* Carrier to fly 5 million fewer passengers
* Calls for speeding up of vaccinations
* Analyst increases loss forecast (Adds bullets; analysts increasing forecast annual loss; analyst quote)
DUBLIN, Jan 7 (Reuters) - Ryanair slashed its annual traffic forecast by around 5 million passengers on Thursday, saying fresh lockdowns in Britain and Ireland targeting a highly contagious new variant of COVID-19 would leave the countries with “few, if any” flights.
The Irish low-cost carrier, Europe’s largest, also harshly criticised public health measures, saying Ireland’s travel curbs were “inexplicable and ineffective” and called on the country and Britain to accelerate the pace of vaccine rollouts.

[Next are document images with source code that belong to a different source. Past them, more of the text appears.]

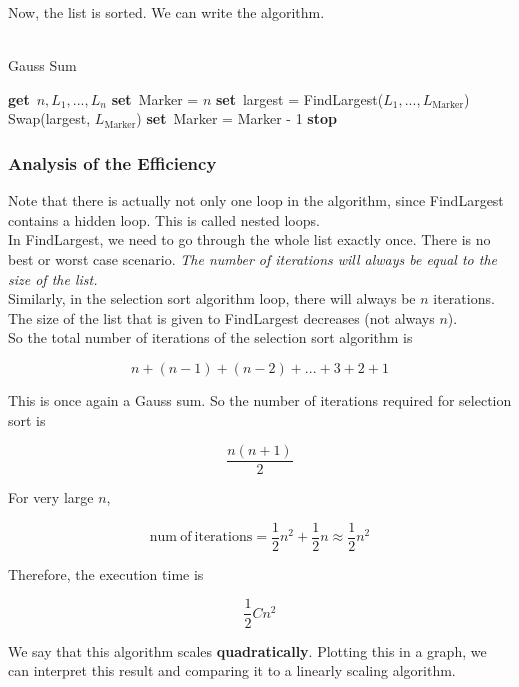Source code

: \documentclass[]{article}
\newcommand{\Get}{\State \textbf{get}~}
\newcommand{\Set}{\State \textbf{set}~}
\newcommand{\Stop}{\State \textbf{stop}~}
\begin{document}
\bigbreak\bigbreak
Now, the list is sorted. We can write the algorithm.\\


\begin{algorithm}
	\caption{\\Gauss Sum}
	\begin{algorithmic}[1]
		\Get $n, L_1, ..., L_n$
		\Set Marker = $n$
			\Set largest = FindLargest($L_1, ..., L_{\mathrm{Marker}}$)
			\State Swap(largest, $L_{\mathrm{Marker}}$)
			\Set Marker = Marker - 1
		\EndWhile
		\Stop
	\end{algorithmic}
\end{algorithm}

\subsubsection{Analysis of the Efficiency}
\bigbreak

Note that there is actually not only one loop in the algorithm, since FindLargest contains a hidden loop. This is called nested loops.\\

In FindLargest, we need to go through the whole list exactly once. There is no best or worst case scenario. \textit{The number of iterations will always be equal to the size of the list.}\\

Similarly, in the selection sort algorithm loop, there will always be $n$ iterations. The size of the list that is given to FindLargest decreases (not always $n$).\\

So the total number of iterations of the selection sort algorithm is 

\[ n + (n-1) + (n-2) + ... + 3 + 2 + 1\]

This is once again a Gauss sum. So the number of iterations required for selection sort is

\[\frac{n(n+1)}{2}\]


For very large $n$, 

\[\mathrm{num~of~iterations} = \frac{1}{2}n^2 + \frac{1}{2}n \approx \frac{1}{2}n^2\]

Therefore, the execution time is 

\[\frac{1}{2}Cn^2\]

We say that this algorithm scales \textbf{quadratically}. Plotting this in a graph, we can interpret this result and comparing it to a linearly scaling algorithm.
\end{document}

Both governments have said the rapid spread of a new, more transmissible coronavirus variant forced strict curbs on travel and say they are distributing vaccines as fast as they receive them.
The British and Irish measures “will result in few, if any, flights being operated to/from Ireland or the UK from the end of Jan until such time as these draconian travel restrictions are removed,” Ryanair said in a statement.
The airline will significantly reduce its flight schedules from Jan. 21 until the end of the current lockdown, it said, forecasting under 1.25 million passengers in January and as few as 500,000 passengers in February and March.
As a result, Ryanair said it had cut its traffic forecast for its financial year, which ends on March 31, from its current forecast of “below 35 million” to between 26 and 30 million passengers.
“Ryanair does not expect these flight cuts and further traffic reductions will materially affect its net loss for the year to 31 March 2021 since many of these flights would have been loss making,” the statement said.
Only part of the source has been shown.